** Opening Extracted material block **
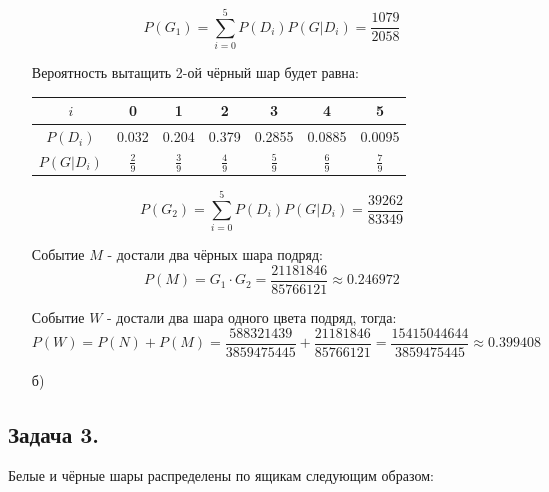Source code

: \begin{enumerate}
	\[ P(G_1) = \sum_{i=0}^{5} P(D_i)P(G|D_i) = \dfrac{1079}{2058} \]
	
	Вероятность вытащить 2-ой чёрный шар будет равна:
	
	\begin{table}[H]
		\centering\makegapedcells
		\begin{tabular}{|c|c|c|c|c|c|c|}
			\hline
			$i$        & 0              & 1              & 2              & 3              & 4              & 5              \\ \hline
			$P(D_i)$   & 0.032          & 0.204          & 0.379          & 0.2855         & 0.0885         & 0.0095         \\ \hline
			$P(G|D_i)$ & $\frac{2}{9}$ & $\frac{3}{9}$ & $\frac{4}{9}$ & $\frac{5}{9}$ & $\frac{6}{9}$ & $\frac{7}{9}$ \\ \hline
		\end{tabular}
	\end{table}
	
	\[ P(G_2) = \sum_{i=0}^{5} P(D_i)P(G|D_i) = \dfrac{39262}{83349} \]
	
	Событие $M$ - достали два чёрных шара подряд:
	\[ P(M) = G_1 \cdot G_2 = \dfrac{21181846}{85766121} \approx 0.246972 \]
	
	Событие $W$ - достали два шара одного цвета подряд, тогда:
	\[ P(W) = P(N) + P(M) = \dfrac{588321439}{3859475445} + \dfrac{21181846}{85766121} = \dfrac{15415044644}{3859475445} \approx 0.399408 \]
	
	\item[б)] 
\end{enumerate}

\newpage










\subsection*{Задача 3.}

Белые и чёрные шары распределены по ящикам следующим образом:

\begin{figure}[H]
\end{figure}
** Closing Extracted material block **
Print, exactly as they appear above, the lines running from the one with "Событие $W$ - достали" through the final line.

Response to the task –
	Событие $W$ - достали два шара одного цвета подряд, тогда:
	\[ P(W) = P(N) + P(M) = \dfrac{588321439}{3859475445} + \dfrac{21181846}{85766121} = \dfrac{15415044644}{3859475445} \approx 0.399408 \]
	
	\item[б)] 
\end{enumerate}

\newpage










\subsection*{Задача 3.}

Белые и чёрные шары распределены по ящикам следующим образом:

\begin{figure}[H]
\end{figure}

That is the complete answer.